とても偉大な芸術とは、模倣されることが公認され、それに値し、それに耐えられる芸術だ。そして模倣によってこわされることなく、価値が下がることもなく、また逆に模倣したものがその芸術によってこわされることも価値が下がることもない。


平凡社|ヴァレリー・セレクション上

「言わないでおいたこと」より抜粋及び改行編


 私はこうした定義を「ふむふむ、なるほど」と読みながらも、自分の言葉にできるほど芸術をシラナイので、体温がどうちゃらで無機質の迫力がうんちゃらと言うしかない。

 けれど、こんな私であっても、美術・建築・インスタレーションなどあらゆる媒体として芸術たりえる作品を、後世に伝えるための所蔵や展示をして、現在と未来に向けてそれらの作品を伝える試みを成す美術館で、企画や交渉や展示などの運営をしていらっしゃる職員の方々のお仕事は、本当に・ごく僅かな・選ばれし人にしか続けられない、至極尊いものなのだと言う事は分かる。当たり前だが、膨大な知識量や明察も必要であるはずだ。

 芸術は、ほとんどの場合、天気予報の様な時事情報ではないし、毎週放送される人気アニメのようなコンテンツでもないし、スポーツ中継のように瞬間を歓喜する体験でもなく、隙間時間を潰すゲームのような没頭的中毒性をもたらさない。芸術は、そうした「常に目新しさを消費されがちなもの特有の一瞬の輝きや価値」ではなく、「過ぎた時間すら関係しながら時代と共に価値や意味が移ろいゆくもの」みたいなところに所在している気がする。それに、芸術は「ちょっと崇高な雰囲気」も常にある。

 けれど、片や美術館はというと「扉は開いてるから、いつでも入っておいでよ」のような、公共と地続きなオープンスペースやソーシャルスペースの一部である事が多く、芸術そのものが醸し出す崇高な雰囲気との均整がとれているなと思う。

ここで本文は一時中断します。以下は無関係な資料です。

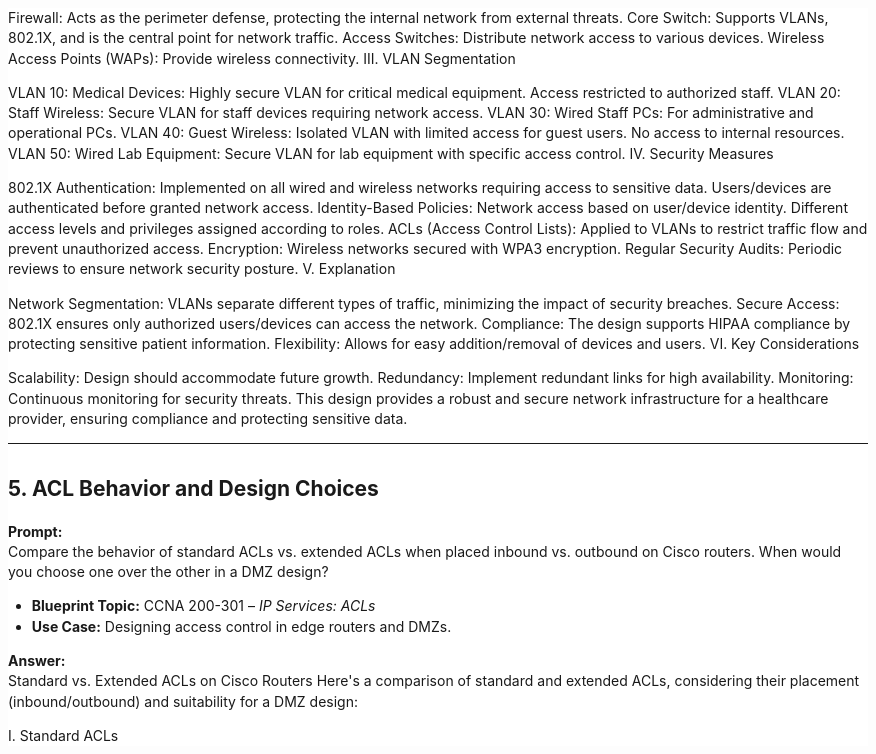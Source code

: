 Firewall: Acts as the perimeter defense, protecting the internal network from external threats.
Core Switch: Supports VLANs, 802.1X, and is the central point for network traffic.
Access Switches: Distribute network access to various devices.
Wireless Access Points (WAPs): Provide wireless connectivity.
III. VLAN Segmentation

VLAN 10: Medical Devices: Highly secure VLAN for critical medical equipment. Access restricted to authorized staff.
VLAN 20: Staff Wireless: Secure VLAN for staff devices requiring network access.
VLAN 30: Wired Staff PCs: For administrative and operational PCs.
VLAN 40: Guest Wireless: Isolated VLAN with limited access for guest users. No access to internal resources.
VLAN 50: Wired Lab Equipment: Secure VLAN for lab equipment with specific access control.
IV. Security Measures

802.1X Authentication: Implemented on all wired and wireless networks requiring access to sensitive data. Users/devices are authenticated before granted network access.
Identity-Based Policies: Network access based on user/device identity. Different access levels and privileges assigned according to roles.
ACLs (Access Control Lists): Applied to VLANs to restrict traffic flow and prevent unauthorized access.
Encryption: Wireless networks secured with WPA3 encryption.
Regular Security Audits: Periodic reviews to ensure network security posture.
V. Explanation

Network Segmentation: VLANs separate different types of traffic, minimizing the impact of security breaches.
Secure Access: 802.1X ensures only authorized users/devices can access the network.
Compliance: The design supports HIPAA compliance by protecting sensitive patient information.
Flexibility: Allows for easy addition/removal of devices and users.
VI. Key Considerations

Scalability: Design should accommodate future growth.
Redundancy: Implement redundant links for high availability.
Monitoring: Continuous monitoring for security threats.
This design provides a robust and secure network infrastructure for a healthcare provider, ensuring compliance and protecting sensitive data.

---

## 5. ACL Behavior and Design Choices
**Prompt:**  
Compare the behavior of standard ACLs vs. extended ACLs when placed inbound vs. outbound on Cisco routers. When would you choose one over the other in a DMZ design?

- **Blueprint Topic:** CCNA 200-301 – *IP Services: ACLs*
- **Use Case:** Designing access control in edge routers and DMZs.

**Answer:**  
Standard vs. Extended ACLs on Cisco Routers
Here's a comparison of standard and extended ACLs, considering their placement (inbound/outbound) and suitability for a DMZ design:

I. Standard ACLs
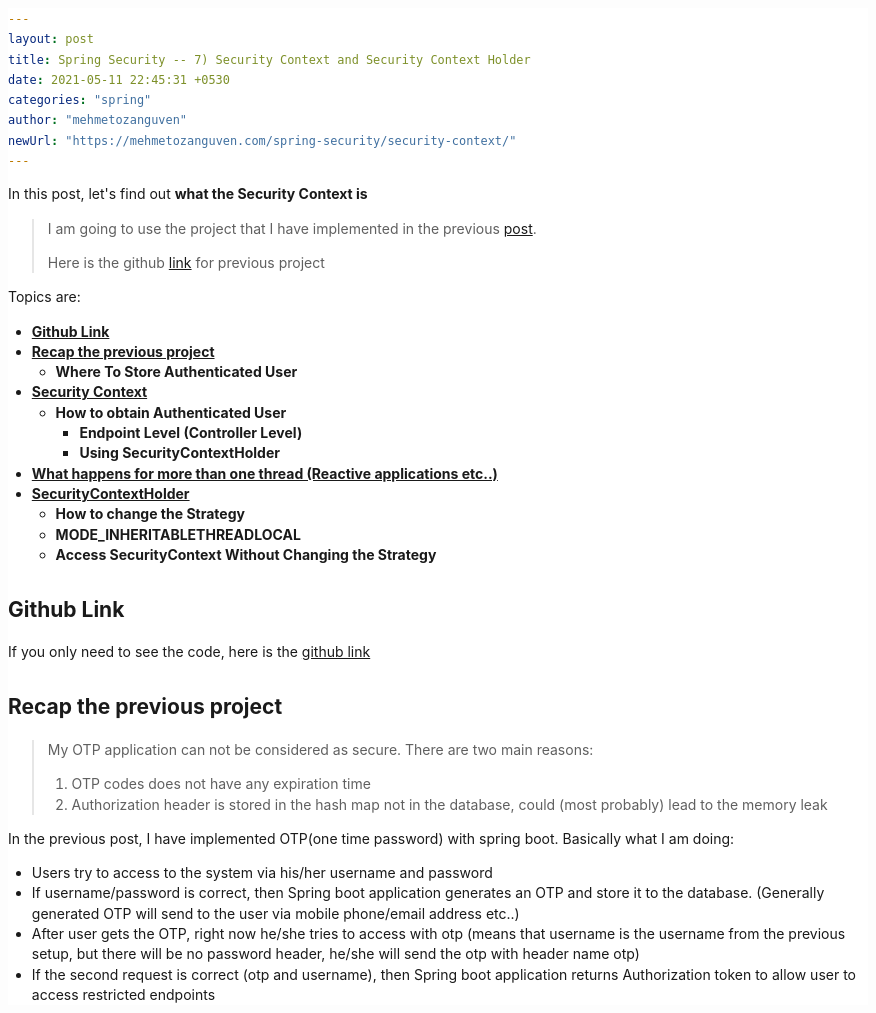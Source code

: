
```yaml
---
layout: post
title: Spring Security -- 7) Security Context and Security Context Holder
date: 2021-05-11 22:45:31 +0530
categories: "spring"
author: "mehmetozanguven"
newUrl: "https://mehmetozanguven.com/spring-security/security-context/"
---
```


In this post, let's find out **what the Security Context is**

> I am going to use the project that I have implemented in the previous [post](https://mehmetozanguven.github.io/spring/2021/01/06/spring-security-6-multiple-filters-and-providers.html).
>
> Here is the github [link](https://github.com/mehmetozanguven/spring-security-examples/tree/master/spring-security-multiple-providers) for previous project

Topics are:

- [**Github Link**](#github_link)
- [**Recap the previous project**](#recap_previous_project)
  - **Where To Store Authenticated User**
- [**Security Context**](#security_context)
  - **How to obtain Authenticated User**
    - **Endpoint Level (Controller Level)**
    - **Using SecurityContextHolder**
- [**What happens for more than one thread (Reactive applications etc..)**](#more_than_one_thread)
- [**SecurityContextHolder**](#securityContextHolder)
  - **How to change the Strategy**
  - **MODE_INHERITABLETHREADLOCAL**
  - **Access SecurityContext Without Changing the Strategy**

## Github Link <a name="github_link"></a>

If you only need to see the code, here is the [github link](https://github.com/mehmetozanguven/spring-security-examples/tree/master/spring-security-context)

## Recap the previous project <a name="recap_previous_project"></a>

> My OTP application can not be considered as secure. There are two main reasons:
>
> 1. OTP codes does not have any expiration time
> 2. Authorization header is stored in the hash map not in the database, could (most probably) lead to the memory leak

In the previous post, I have implemented OTP(one time password) with spring boot. Basically what I am doing:

- Users try to access to the system via his/her username and password
- If username/password is correct, then Spring boot application generates an OTP and store it to the database. (Generally generated OTP will send to the user via mobile phone/email address etc..)
- After user gets the OTP, right now he/she tries to access with otp (means that username is the username from the previous setup, but there will be no password header, he/she will send the otp with header name otp)
- If the second request is correct (otp and username), then Spring boot application returns Authorization token to allow user to access restricted endpoints
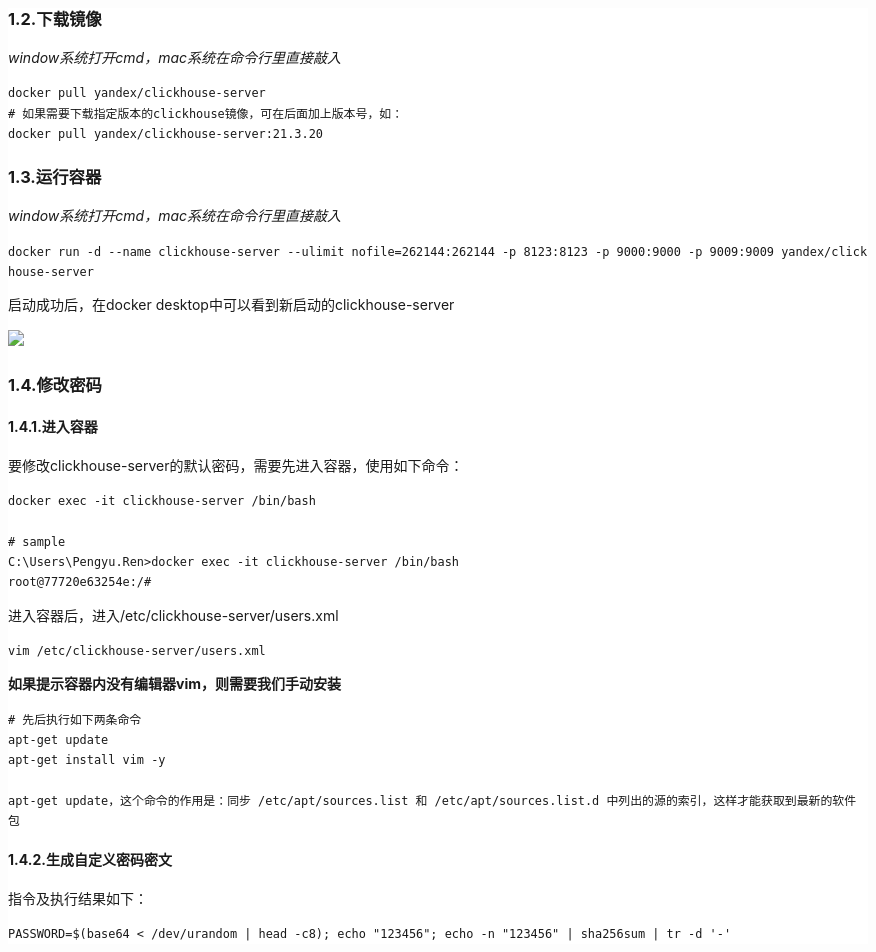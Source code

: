 ### 1.2.下载镜像

*window系统打开cmd，mac系统在命令行里直接敲入*

```shell
docker pull yandex/clickhouse-server
# 如果需要下载指定版本的clickhouse镜像，可在后面加上版本号，如：
docker pull yandex/clickhouse-server:21.3.20
```

### 1.3.运行容器

*window系统打开cmd，mac系统在命令行里直接敲入*

```shell
docker run -d --name clickhouse-server --ulimit nofile=262144:262144 -p 8123:8123 -p 9000:9000 -p 9009:9009 yandex/clickhouse-server
```

启动成功后，在docker desktop中可以看到新启动的clickhouse-server

![](https://s3.bmp.ovh/imgs/2022/06/08/9a72046d38ff737d.png)

### 1.4.修改密码

#### 1.4.1.进入容器

要修改clickhouse-server的默认密码，需要先进入容器，使用如下命令：

```shell
docker exec -it clickhouse-server /bin/bash

# sample
C:\Users\Pengyu.Ren>docker exec -it clickhouse-server /bin/bash
root@77720e63254e:/#
```

进入容器后，进入/etc/clickhouse-server/users.xml

```shell
vim /etc/clickhouse-server/users.xml
```

**如果提示容器内没有编辑器vim，则需要我们手动安装**

```shell
# 先后执行如下两条命令
apt-get update
apt-get install vim -y

apt-get update，这个命令的作用是：同步 /etc/apt/sources.list 和 /etc/apt/sources.list.d 中列出的源的索引，这样才能获取到最新的软件包
```

#### 1.4.2.生成自定义密码密文

指令及执行结果如下：

```shell
PASSWORD=$(base64 < /dev/urandom | head -c8); echo "123456"; echo -n "123456" | sha256sum | tr -d '-'
```
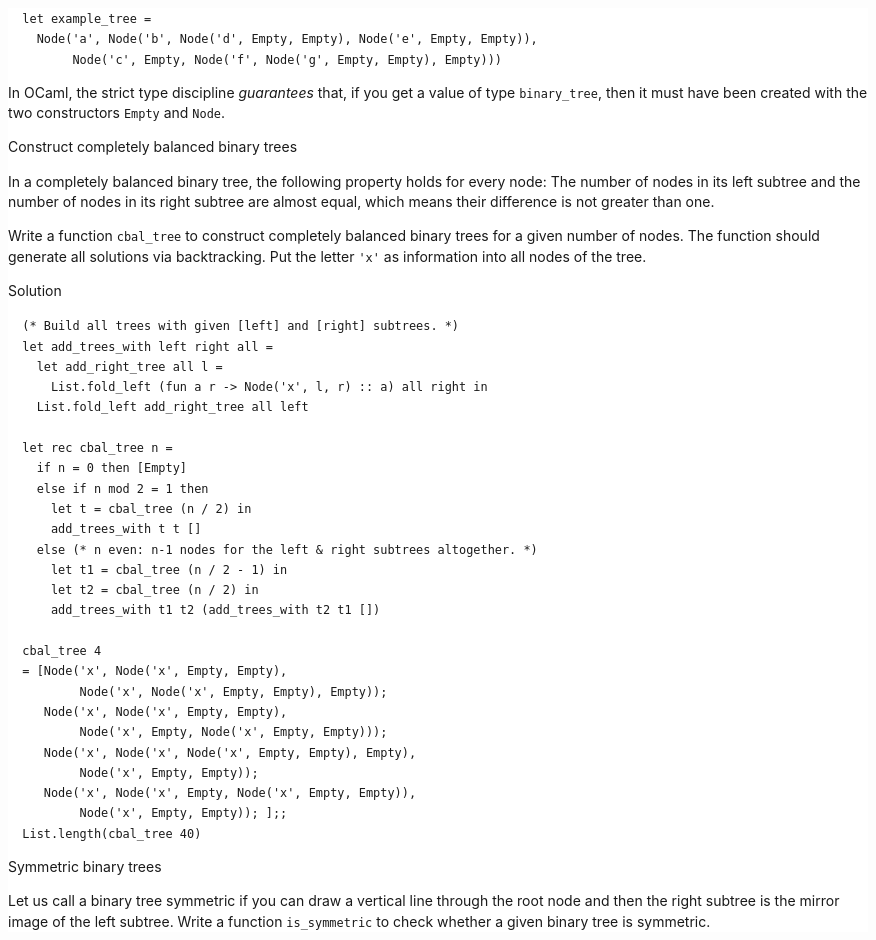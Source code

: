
 ```tryocaml
  let example_tree =
    Node('a', Node('b', Node('d', Empty, Empty), Node('e', Empty, Empty)),
         Node('c', Empty, Node('f', Node('g', Empty, Empty), Empty)))
```
In OCaml, the strict type discipline *guarantees* that, if you get a
value of type `binary_tree`, then it must have been created with the two
constructors `Empty` and `Node`.

Construct completely balanced binary trees

In a completely balanced binary tree, the following property holds for
every node: The number of nodes in its left subtree and the number of
nodes in its right subtree are almost equal, which means their
difference is not greater than one.

Write a function `cbal_tree` to construct completely balanced binary
trees for a given number of nodes. The function should generate all
solutions via backtracking. Put the letter `'x'` as information into all
nodes of the tree.

Solution

```tryocaml
  (* Build all trees with given [left] and [right] subtrees. *)
  let add_trees_with left right all =
    let add_right_tree all l =
      List.fold_left (fun a r -> Node('x', l, r) :: a) all right in
    List.fold_left add_right_tree all left
  
  let rec cbal_tree n =
    if n = 0 then [Empty]
    else if n mod 2 = 1 then
      let t = cbal_tree (n / 2) in
      add_trees_with t t []
    else (* n even: n-1 nodes for the left & right subtrees altogether. *)
      let t1 = cbal_tree (n / 2 - 1) in
      let t2 = cbal_tree (n / 2) in
      add_trees_with t1 t2 (add_trees_with t2 t1 [])

  cbal_tree 4
  = [Node('x', Node('x', Empty, Empty),
          Node('x', Node('x', Empty, Empty), Empty));
     Node('x', Node('x', Empty, Empty),
          Node('x', Empty, Node('x', Empty, Empty)));
     Node('x', Node('x', Node('x', Empty, Empty), Empty),
          Node('x', Empty, Empty));
     Node('x', Node('x', Empty, Node('x', Empty, Empty)),
          Node('x', Empty, Empty)); ];;
  List.length(cbal_tree 40)
```
Symmetric binary trees

Let us call a binary tree symmetric if you can draw a vertical line
through the root node and then the right subtree is the mirror image of
the left subtree. Write a function `is_symmetric` to check whether a
given binary tree is symmetric.
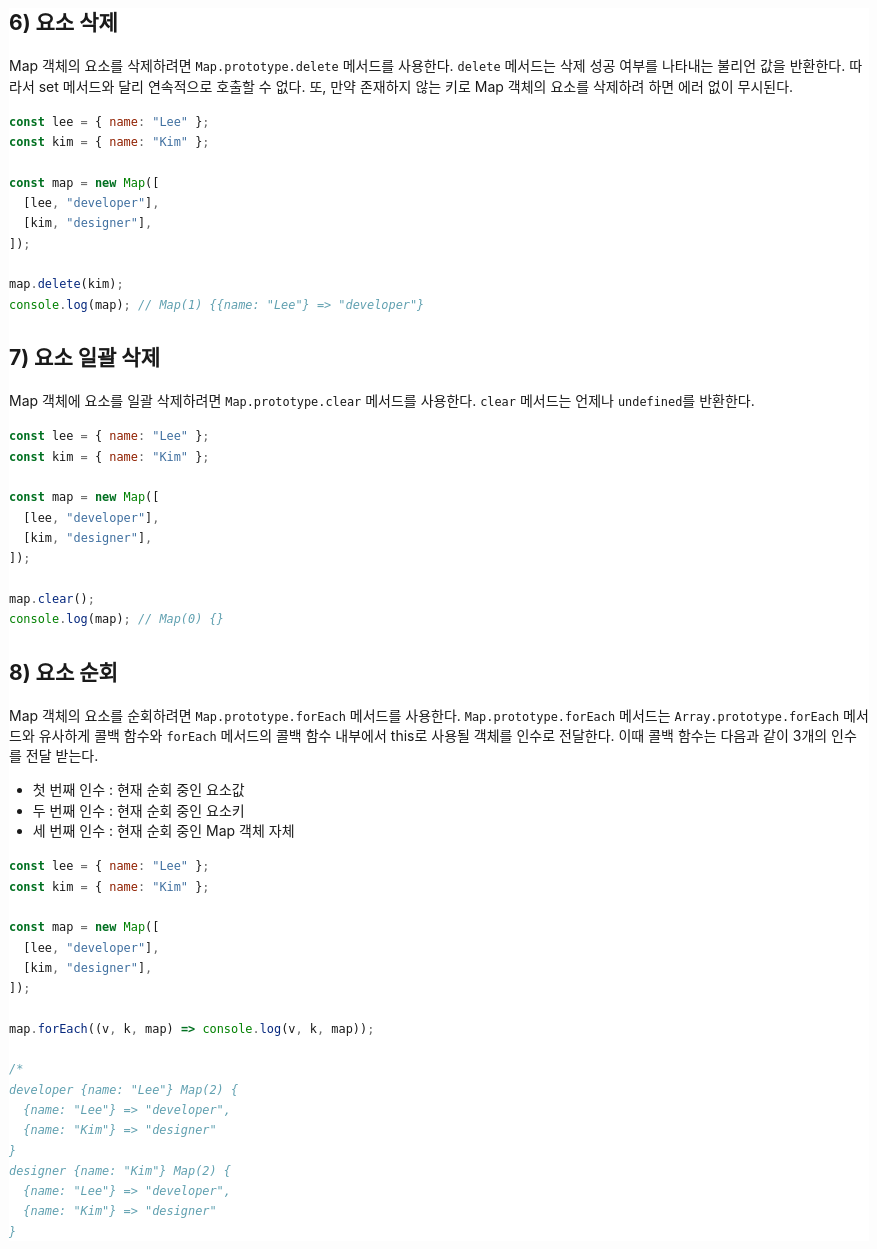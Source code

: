## 6) 요소 삭제

Map 객체의 요소를 삭제하려면 `Map.prototype.delete` 메서드를 사용한다. `delete` 메서드는 삭제 성공 여부를 나타내는 불리언 값을 반환한다. 따라서 set 메서드와 달리 연속적으로 호출할 수 없다. 또, 만약 존재하지 않는 키로 Map 객체의 요소를 삭제하려 하면 에러 없이 무시된다.

```javascript
const lee = { name: "Lee" };
const kim = { name: "Kim" };

const map = new Map([
  [lee, "developer"],
  [kim, "designer"],
]);

map.delete(kim);
console.log(map); // Map(1) {{name: "Lee"} => "developer"}
```

## 7) 요소 일괄 삭제

Map 객체에 요소를 일괄 삭제하려면 `Map.prototype.clear` 메서드를 사용한다. `clear` 메서드는 언제나 `undefined`를 반환한다.

```javascript
const lee = { name: "Lee" };
const kim = { name: "Kim" };

const map = new Map([
  [lee, "developer"],
  [kim, "designer"],
]);

map.clear();
console.log(map); // Map(0) {}
```

## 8) 요소 순회

Map 객체의 요소를 순회하려면 `Map.prototype.forEach` 메서드를 사용한다. `Map.prototype.forEach` 메서드는 `Array.prototype.forEach` 메서드와 유사하게 콜백 함수와 `forEach` 메서드의 콜백 함수 내부에서 this로 사용될 객체를 인수로 전달한다. 이때 콜백 함수는 다음과 같이 3개의 인수를 전달 받는다.

- 첫 번째 인수 : 현재 순회 중인 요소값
- 두 번째 인수 : 현재 순회 중인 요소키
- 세 번째 인수 : 현재 순회 중인 Map 객체 자체

```javascript
const lee = { name: "Lee" };
const kim = { name: "Kim" };

const map = new Map([
  [lee, "developer"],
  [kim, "designer"],
]);

map.forEach((v, k, map) => console.log(v, k, map));

/*
developer {name: "Lee"} Map(2) {
  {name: "Lee"} => "developer",
  {name: "Kim"} => "designer"
}
designer {name: "Kim"} Map(2) {
  {name: "Lee"} => "developer",
  {name: "Kim"} => "designer"
}
```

 人生にたった一回しか美術館に訪れない人もいるだろうし、訪れないまま終末を迎える人もいるかもしれないし、わりとよく行く人もいるし、数年ぶりに行く人もいるし、恋人と会う時だけカッコつけて行く人もいるかもしれないのが、美術館に対する私の印象だし、それこそ多様だと思う。特定の規範のもとに多様な受け入れをする環境といえば交通などの生活インフラを思い出すのだが、美術館は生活インフラではないのか?電車はというと、ある場所からある場所へ行けると言う実用性がインフラたらしめているのだろう。すると私に、美術館に備わっている実用性とはなんだろう?または、ないのだろうか?という問いが生まれた。

 美術館は、例え偶発的に訪れた機会だったとしても、その人の思想や人生に影響を与える事ができる場所だと思う。その展示のその作品によって、訪れた人は美しい可愛い恐ろしいなどの感情的な動きを楽しんだり、見知らぬ国の物語を知ったりもする。時には神の啓示や霊感めいたインスピレーションすらもたらされるだろうし、私自身人生の岐路に立ち、考えをまとめなければいけない時、幾度となく美術館の展示の前で過ごしてきたのだ。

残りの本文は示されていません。